Saved entries:
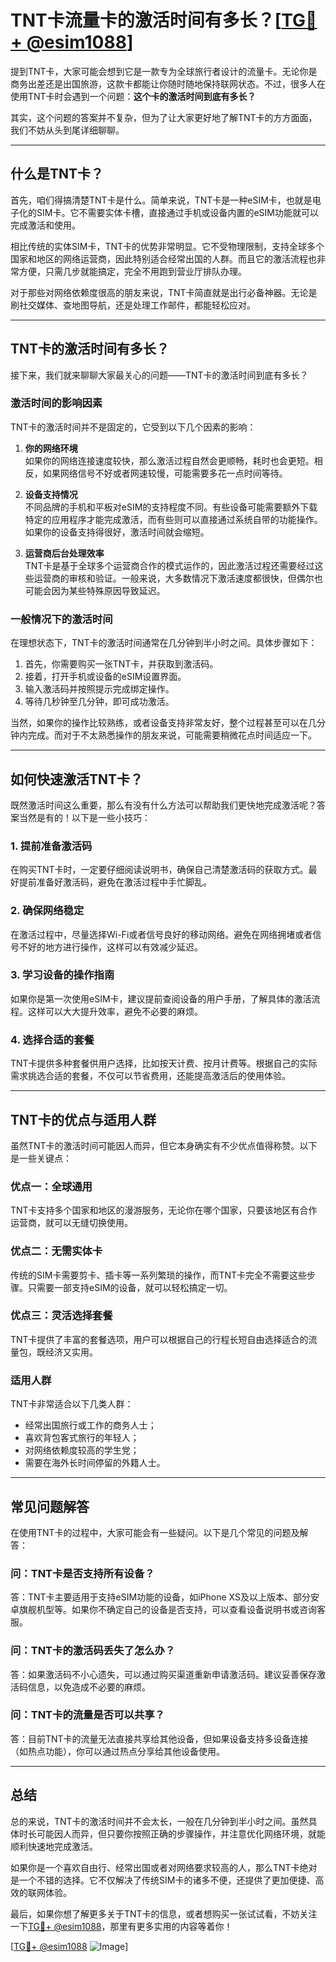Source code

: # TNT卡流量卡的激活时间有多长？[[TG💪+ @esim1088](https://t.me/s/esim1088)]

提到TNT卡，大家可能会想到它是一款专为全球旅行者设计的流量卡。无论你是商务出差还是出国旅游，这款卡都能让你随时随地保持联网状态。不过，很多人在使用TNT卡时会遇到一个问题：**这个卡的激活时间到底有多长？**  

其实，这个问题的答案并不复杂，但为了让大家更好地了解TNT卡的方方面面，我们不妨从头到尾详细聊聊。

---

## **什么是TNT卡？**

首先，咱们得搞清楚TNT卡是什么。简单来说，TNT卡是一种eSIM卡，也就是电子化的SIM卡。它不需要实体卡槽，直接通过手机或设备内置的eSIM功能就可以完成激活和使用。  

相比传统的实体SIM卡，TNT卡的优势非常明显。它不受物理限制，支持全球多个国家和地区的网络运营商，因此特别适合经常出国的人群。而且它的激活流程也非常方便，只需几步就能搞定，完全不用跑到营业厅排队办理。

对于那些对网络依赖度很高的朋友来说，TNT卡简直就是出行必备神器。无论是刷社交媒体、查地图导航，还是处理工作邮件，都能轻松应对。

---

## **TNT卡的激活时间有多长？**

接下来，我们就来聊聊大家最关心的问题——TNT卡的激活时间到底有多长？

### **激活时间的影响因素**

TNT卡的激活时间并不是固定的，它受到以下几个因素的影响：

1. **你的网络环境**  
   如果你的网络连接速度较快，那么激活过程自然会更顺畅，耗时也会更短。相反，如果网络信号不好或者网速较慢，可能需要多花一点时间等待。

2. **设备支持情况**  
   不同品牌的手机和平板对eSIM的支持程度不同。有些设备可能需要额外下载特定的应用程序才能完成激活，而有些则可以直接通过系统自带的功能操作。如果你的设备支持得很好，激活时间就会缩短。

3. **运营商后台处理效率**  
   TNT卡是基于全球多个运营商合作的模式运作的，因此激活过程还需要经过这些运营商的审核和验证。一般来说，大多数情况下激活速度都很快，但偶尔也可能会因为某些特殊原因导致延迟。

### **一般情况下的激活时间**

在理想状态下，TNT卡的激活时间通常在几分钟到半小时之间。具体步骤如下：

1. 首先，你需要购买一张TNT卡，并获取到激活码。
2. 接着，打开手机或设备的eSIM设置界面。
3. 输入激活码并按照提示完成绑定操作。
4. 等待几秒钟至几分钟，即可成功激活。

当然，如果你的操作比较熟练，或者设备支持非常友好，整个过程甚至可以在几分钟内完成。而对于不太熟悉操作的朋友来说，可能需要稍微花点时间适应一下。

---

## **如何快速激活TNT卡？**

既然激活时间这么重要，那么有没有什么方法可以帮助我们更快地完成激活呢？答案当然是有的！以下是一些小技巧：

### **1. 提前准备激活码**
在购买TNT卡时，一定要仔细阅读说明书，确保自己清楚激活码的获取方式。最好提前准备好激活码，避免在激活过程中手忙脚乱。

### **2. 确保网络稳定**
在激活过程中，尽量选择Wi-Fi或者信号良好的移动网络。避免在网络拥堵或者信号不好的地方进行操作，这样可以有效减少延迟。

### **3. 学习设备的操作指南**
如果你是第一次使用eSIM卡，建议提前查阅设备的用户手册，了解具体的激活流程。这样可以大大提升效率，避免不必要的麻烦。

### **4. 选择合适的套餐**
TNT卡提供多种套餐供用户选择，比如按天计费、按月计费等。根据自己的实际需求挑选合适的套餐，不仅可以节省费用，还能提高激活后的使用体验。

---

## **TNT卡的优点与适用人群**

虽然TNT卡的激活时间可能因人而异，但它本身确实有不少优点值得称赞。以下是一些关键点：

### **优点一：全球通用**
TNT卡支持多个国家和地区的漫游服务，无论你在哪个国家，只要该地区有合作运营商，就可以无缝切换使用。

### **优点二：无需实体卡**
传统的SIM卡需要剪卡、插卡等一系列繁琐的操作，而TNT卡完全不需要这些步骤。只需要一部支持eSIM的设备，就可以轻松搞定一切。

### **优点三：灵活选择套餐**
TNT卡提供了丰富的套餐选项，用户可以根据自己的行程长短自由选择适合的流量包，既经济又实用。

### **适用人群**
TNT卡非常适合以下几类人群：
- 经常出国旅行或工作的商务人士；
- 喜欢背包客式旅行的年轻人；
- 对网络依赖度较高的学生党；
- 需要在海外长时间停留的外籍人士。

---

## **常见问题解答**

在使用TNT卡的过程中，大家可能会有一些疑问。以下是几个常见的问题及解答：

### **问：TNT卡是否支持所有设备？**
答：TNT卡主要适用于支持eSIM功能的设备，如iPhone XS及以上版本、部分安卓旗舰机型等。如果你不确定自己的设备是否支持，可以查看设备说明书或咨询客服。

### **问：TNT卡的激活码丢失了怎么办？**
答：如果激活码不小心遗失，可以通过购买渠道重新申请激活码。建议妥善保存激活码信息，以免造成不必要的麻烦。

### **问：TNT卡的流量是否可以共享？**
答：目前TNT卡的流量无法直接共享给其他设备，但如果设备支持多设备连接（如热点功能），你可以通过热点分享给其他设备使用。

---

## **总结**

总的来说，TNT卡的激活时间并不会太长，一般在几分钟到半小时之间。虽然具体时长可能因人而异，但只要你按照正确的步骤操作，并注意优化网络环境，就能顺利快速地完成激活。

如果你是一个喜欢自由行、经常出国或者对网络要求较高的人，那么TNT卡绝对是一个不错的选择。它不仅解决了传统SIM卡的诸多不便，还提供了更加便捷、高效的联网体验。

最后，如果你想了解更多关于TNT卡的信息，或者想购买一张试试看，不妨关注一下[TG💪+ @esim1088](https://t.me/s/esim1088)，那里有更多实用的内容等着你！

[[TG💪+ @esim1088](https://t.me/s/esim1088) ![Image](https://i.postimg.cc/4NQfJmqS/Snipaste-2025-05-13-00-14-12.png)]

...

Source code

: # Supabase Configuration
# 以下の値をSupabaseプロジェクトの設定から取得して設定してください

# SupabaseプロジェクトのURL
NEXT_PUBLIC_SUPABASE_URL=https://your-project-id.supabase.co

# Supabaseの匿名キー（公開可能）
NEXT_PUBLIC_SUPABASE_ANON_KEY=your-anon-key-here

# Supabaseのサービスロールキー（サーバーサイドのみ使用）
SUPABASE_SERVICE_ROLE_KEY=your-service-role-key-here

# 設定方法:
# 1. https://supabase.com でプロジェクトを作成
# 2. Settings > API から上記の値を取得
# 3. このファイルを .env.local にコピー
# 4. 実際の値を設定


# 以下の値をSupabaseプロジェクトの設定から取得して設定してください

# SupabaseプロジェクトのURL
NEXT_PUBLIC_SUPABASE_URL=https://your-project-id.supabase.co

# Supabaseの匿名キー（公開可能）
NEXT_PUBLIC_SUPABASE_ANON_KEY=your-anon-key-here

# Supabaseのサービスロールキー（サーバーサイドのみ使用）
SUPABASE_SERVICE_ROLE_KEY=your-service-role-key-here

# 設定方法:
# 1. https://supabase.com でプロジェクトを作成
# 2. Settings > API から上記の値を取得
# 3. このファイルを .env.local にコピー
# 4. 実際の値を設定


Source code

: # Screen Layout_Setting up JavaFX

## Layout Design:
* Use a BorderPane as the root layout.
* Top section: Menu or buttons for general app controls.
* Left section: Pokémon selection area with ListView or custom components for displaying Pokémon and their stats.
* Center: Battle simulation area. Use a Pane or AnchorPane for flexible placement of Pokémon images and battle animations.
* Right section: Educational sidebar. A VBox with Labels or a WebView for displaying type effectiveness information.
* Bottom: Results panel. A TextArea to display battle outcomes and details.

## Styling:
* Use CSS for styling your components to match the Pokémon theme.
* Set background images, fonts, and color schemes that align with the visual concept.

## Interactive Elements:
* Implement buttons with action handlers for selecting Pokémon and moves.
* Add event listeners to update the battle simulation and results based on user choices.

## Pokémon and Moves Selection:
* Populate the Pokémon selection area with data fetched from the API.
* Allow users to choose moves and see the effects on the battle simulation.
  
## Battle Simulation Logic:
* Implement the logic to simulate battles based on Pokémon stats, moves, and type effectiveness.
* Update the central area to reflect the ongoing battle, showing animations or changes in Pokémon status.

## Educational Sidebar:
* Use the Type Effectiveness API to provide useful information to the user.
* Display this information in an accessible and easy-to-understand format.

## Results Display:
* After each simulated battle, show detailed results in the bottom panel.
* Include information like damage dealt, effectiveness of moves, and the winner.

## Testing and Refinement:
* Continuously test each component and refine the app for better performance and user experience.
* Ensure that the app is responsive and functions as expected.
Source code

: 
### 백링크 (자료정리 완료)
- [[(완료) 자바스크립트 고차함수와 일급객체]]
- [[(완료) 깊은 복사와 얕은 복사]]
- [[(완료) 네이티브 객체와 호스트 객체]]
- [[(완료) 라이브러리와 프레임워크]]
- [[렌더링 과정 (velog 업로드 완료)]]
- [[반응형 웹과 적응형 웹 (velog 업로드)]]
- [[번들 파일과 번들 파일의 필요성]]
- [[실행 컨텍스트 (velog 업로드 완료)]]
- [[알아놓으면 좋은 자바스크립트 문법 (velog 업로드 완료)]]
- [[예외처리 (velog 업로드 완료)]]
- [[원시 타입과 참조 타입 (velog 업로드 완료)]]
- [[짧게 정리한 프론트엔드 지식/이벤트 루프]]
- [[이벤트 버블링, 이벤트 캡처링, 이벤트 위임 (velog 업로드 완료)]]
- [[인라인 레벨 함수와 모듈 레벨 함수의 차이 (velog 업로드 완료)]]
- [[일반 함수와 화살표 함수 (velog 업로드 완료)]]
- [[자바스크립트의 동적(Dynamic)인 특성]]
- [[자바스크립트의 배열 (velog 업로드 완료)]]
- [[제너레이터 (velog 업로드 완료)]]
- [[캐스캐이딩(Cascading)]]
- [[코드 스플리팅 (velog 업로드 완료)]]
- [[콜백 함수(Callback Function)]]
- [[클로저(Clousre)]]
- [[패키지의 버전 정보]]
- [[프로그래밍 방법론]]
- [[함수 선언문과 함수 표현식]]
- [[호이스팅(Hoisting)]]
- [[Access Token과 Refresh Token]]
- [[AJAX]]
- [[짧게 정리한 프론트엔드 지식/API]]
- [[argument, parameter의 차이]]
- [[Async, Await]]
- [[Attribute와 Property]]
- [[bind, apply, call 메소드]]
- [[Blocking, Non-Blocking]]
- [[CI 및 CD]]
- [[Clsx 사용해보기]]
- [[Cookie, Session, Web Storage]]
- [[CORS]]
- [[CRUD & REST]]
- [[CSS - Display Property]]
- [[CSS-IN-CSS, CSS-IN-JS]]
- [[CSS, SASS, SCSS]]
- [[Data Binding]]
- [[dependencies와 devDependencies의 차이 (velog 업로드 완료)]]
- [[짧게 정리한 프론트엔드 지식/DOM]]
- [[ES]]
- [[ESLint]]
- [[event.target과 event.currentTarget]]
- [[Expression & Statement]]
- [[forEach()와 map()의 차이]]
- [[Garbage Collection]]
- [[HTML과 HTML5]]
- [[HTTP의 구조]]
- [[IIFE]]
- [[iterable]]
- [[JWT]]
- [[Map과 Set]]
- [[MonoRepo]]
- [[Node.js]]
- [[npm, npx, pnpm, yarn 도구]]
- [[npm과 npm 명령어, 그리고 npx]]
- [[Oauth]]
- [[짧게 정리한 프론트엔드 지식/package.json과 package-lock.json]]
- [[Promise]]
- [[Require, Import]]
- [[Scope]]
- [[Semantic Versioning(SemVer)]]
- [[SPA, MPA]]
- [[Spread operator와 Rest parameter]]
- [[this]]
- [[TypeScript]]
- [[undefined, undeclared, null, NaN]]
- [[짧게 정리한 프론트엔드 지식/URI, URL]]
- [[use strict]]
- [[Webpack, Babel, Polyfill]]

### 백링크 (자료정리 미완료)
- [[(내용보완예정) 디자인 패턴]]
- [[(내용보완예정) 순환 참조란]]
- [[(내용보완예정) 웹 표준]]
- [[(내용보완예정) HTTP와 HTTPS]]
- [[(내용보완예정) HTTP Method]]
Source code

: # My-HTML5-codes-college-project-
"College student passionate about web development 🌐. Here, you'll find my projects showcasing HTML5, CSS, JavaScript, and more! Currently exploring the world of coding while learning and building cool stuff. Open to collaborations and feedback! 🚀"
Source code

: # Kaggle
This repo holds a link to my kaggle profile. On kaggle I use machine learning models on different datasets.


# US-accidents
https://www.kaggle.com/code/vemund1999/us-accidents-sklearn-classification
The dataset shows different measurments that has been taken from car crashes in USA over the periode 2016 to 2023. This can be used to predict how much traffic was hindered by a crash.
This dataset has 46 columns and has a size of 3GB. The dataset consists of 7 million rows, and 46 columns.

### [DIRECTIONS FOR THIS TASK]
What lines in the data above contain the word "자바스크립트의"? Copy them all.

### [SOLVED PROBLEM]
- [[자바스크립트의 동적(Dynamic)인 특성]]
- [[자바스크립트의 배열 (velog 업로드 완료)]]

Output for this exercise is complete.